I forget what was failing. Can you try and see? It might have been the binding of ports < 1024 per http://lists.thekelleys.org.uk/pipermail/dnsmasq-discuss/2014q2/008540.html.

I used --privileged flag and it's working, but i don't think that's a good idea from the security perspective?

Security is different for everyone. I can't really comment on that specifically. But understanding why we need to use --privileged or -cap-add NET_ADMIN could be helpful to all. If it was something as simple as binding to port 53 then we could probably change that to 5300 in the container and use port mapping externally to do 53:5300 and you wouldn't need any privileged mode.

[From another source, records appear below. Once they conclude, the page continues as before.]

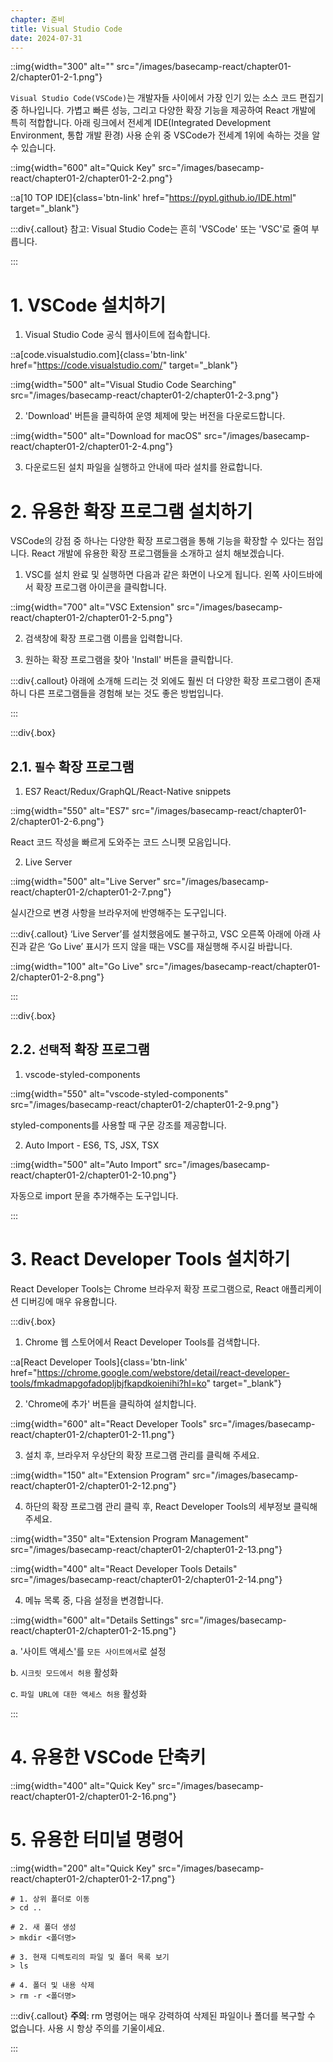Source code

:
 ```yaml
---
chapter: 준비
title: Visual Studio Code
date: 2024-07-31
---
```


::img{width="300" alt="" src="/images/basecamp-react/chapter01-2/chapter01-2-1.png"}

`Visual Studio Code(VSCode)`는 개발자들 사이에서 가장 인기 있는 소스 코드 편집기 중 하나입니다. 가볍고 빠른 성능, 그리고 다양한 확장 기능을 제공하여 React 개발에 특히 적합합니다. 아래 링크에서 전세계 IDE(Integrated Development Environment, 통합 개발 환경) 사용 순위 중 VSCode가 전세계 1위에 속하는 것을 알 수 있습니다.

::img{width="600" alt="Quick Key" src="/images/basecamp-react/chapter01-2/chapter01-2-2.png"}

::a[10 TOP IDE]{class='btn-link' href="https://pypl.github.io/IDE.html" target="\_blank"}

:::div{.callout}
참고: Visual Studio Code는 흔히 'VSCode' 또는 'VSC'로 줄여 부릅니다.

:::

# 1. VSCode 설치하기

1. Visual Studio Code 공식 웹사이트에 접속합니다.

::a[code.visualstudio.com]{class='btn-link' href="https://code.visualstudio.com/" target="\_blank"}

::img{width="500" alt="Visual Studio Code Searching" src="/images/basecamp-react/chapter01-2/chapter01-2-3.png"}

2. 'Download' 버튼을 클릭하여 운영 체제에 맞는 버전을 다운로드합니다.

::img{width="500" alt="Download for macOS" src="/images/basecamp-react/chapter01-2/chapter01-2-4.png"}

3. 다운로드된 설치 파일을 실행하고 안내에 따라 설치를 완료합니다.

# 2. 유용한 확장 프로그램 설치하기

VSCode의 강점 중 하나는 다양한 확장 프로그램을 통해 기능을 확장할 수 있다는 점입니다. React 개발에 유용한 확장 프로그램들을 소개하고 설치 해보겠습니다.

1. VSC를 설치 완료 및 실행하면 다음과 같은 화면이 나오게 됩니다. 왼쪽 사이드바에서 확장 프로그램 아이콘을 클릭합니다.

::img{width="700" alt="VSC Extension" src="/images/basecamp-react/chapter01-2/chapter01-2-5.png"}

2. 검색창에 확장 프로그램 이름을 입력합니다.

3. 원하는 확장 프로그램을 찾아 'Install' 버튼을 클릭합니다.

:::div{.callout}
아래에 소개해 드리는 것 외에도 훨씬 더 다양한 확장 프로그램이 존재하니 다른 프로그램들을 경험해 보는 것도 좋은 방법입니다.

:::

:::div{.box}

## 2.1. `필수` 확장 프로그램

1. ES7 React/Redux/GraphQL/React-Native snippets

::img{width="550" alt="ES7" src="/images/basecamp-react/chapter01-2/chapter01-2-6.png"}

React 코드 작성을 빠르게 도와주는 코드 스니펫 모음입니다.

2. Live Server

::img{width="500" alt="Live Server" src="/images/basecamp-react/chapter01-2/chapter01-2-7.png"}

실시간으로 변경 사항을 브라우저에 반영해주는 도구입니다.

:::div{.callout}
‘Live Server’를 설치했음에도 불구하고, VSC 오른쪽 아래에 아래 사진과 같은 ‘Go Live’ 표시가 뜨지 않을 때는 VSC를 재실행해 주시길 바랍니다.

::img{width="100" alt="Go Live" src="/images/basecamp-react/chapter01-2/chapter01-2-8.png"}

:::

:::div{.box}

## 2.2. `선택`적 확장 프로그램

1. vscode-styled-components

::img{width="550" alt="vscode-styled-components" src="/images/basecamp-react/chapter01-2/chapter01-2-9.png"}

styled-components를 사용할 때 구문 강조를 제공합니다.

2. Auto Import - ES6, TS, JSX, TSX

::img{width="500" alt="Auto Import" src="/images/basecamp-react/chapter01-2/chapter01-2-10.png"}

자동으로 import 문을 추가해주는 도구입니다.

:::

# 3. React Developer Tools 설치하기

React Developer Tools는 Chrome 브라우저 확장 프로그램으로, React 애플리케이션 디버깅에 매우 유용합니다.

:::div{.box}

1. Chrome 웹 스토어에서 React Developer Tools를 검색합니다.

::a[React Developer Tools]{class='btn-link' href="https://chrome.google.com/webstore/detail/react-developer-tools/fmkadmapgofadopljbjfkapdkoienihi?hl=ko" target="\_blank"}

2. 'Chrome에 추가' 버튼을 클릭하여 설치합니다.

::img{width="600" alt="React Developer Tools" src="/images/basecamp-react/chapter01-2/chapter01-2-11.png"}

3. 설치 후, 브라우저 우상단의 확장 프로그램 관리를 클릭해 주세요.

::img{width="150" alt="Extension Program" src="/images/basecamp-react/chapter01-2/chapter01-2-12.png"}

4. 하단의 확장 프로그램 관리 클릭 후, React Developer Tools의 세부정보 클릭해 주세요.

::img{width="350" alt="Extension Program Management" src="/images/basecamp-react/chapter01-2/chapter01-2-13.png"}

::img{width="400" alt="React Developer Tools Details" src="/images/basecamp-react/chapter01-2/chapter01-2-14.png"}

4. 메뉴 목록 중, 다음 설정을 변경합니다.

::img{width="600" alt="Details Settings" src="/images/basecamp-react/chapter01-2/chapter01-2-15.png"}

a. '사이트 액세스'를 `모든 사이트에서`로 설정

b. `시크릿 모드에서 허용` 활성화

c. `파일 URL에 대한 액세스 허용` 활성화

:::

# 4. 유용한 VSCode 단축키

::img{width="400" alt="Quick Key" src="/images/basecamp-react/chapter01-2/chapter01-2-16.png"}

# 5. 유용한 터미널 명령어

::img{width="200" alt="Quick Key" src="/images/basecamp-react/chapter01-2/chapter01-2-17.png"}

```shell
# 1. 상위 폴더로 이동
> cd ..
```

```shell
# 2. 새 폴더 생성
> mkdir <폴더명>
```

```shell
# 3. 현재 디렉토리의 파일 및 폴더 목록 보기
> ls
```

```shell
# 4. 폴더 및 내용 삭제
> rm -r <폴더명>
```

:::div{.callout}
**주의**: rm 명령어는 매우 강력하여 삭제된 파일이나 폴더를 복구할 수 없습니다. 사용 시 항상 주의를 기울이세요.

:::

FAQ on dnsmasq says that NET_ADMIN is essential; and from what i could gather for iptables and port bindings.
What i found is that if i run -k -d without -cap-add NET_ADMIN it working so maybe it's one of this:

-d, --no-daemon
Debug mode: don't fork to the background, don't write a pid file, don't change user id, generate a complete cache dump on receipt on SIGUSR1, log to stderr as well as syslog, don't fork new processes to handle TCP queries. Note that this option is for use in debugging only, to stop dnsmasq daemonising in production, use -k.

Unfortunately, I don't have a good answer. I don't use this image anymore and don't have good understanding of the Linux capabilities. I tired to narrow down the capabilities when I originally used it so that it didn't require --privileged. I found that NET_ADMIN was the best compromise. But if --privileged is available and you understand the security implications (of which I can't really talk to) then that would be a workaround as I was originally running it with --privileged before I found NET_ADMIN working.

If you or anyone else find otherwise, feel free to open a pull request to modify the README accordingly.

I will probably run it in --privileged because the container is running on private network.
Thanks for help.

For anyone else ending up here when trying to get dnsmasq running in ECS:

Per https://bugs.debian.org/cgi-bin/bugreport.cgi?bug=514214#10

You can use --user=root to avoid the need to run as a privileged container.

@borgstrom, while I didn't generally agree with #11, it could make sense to mention this in the README. I'm going to close this issue as the original one is more specific to AWS. But I'd be happy to accept a pull request to add something to the README mentioning adding --user=root to their CMD in lieu of --privileged or --cap-add.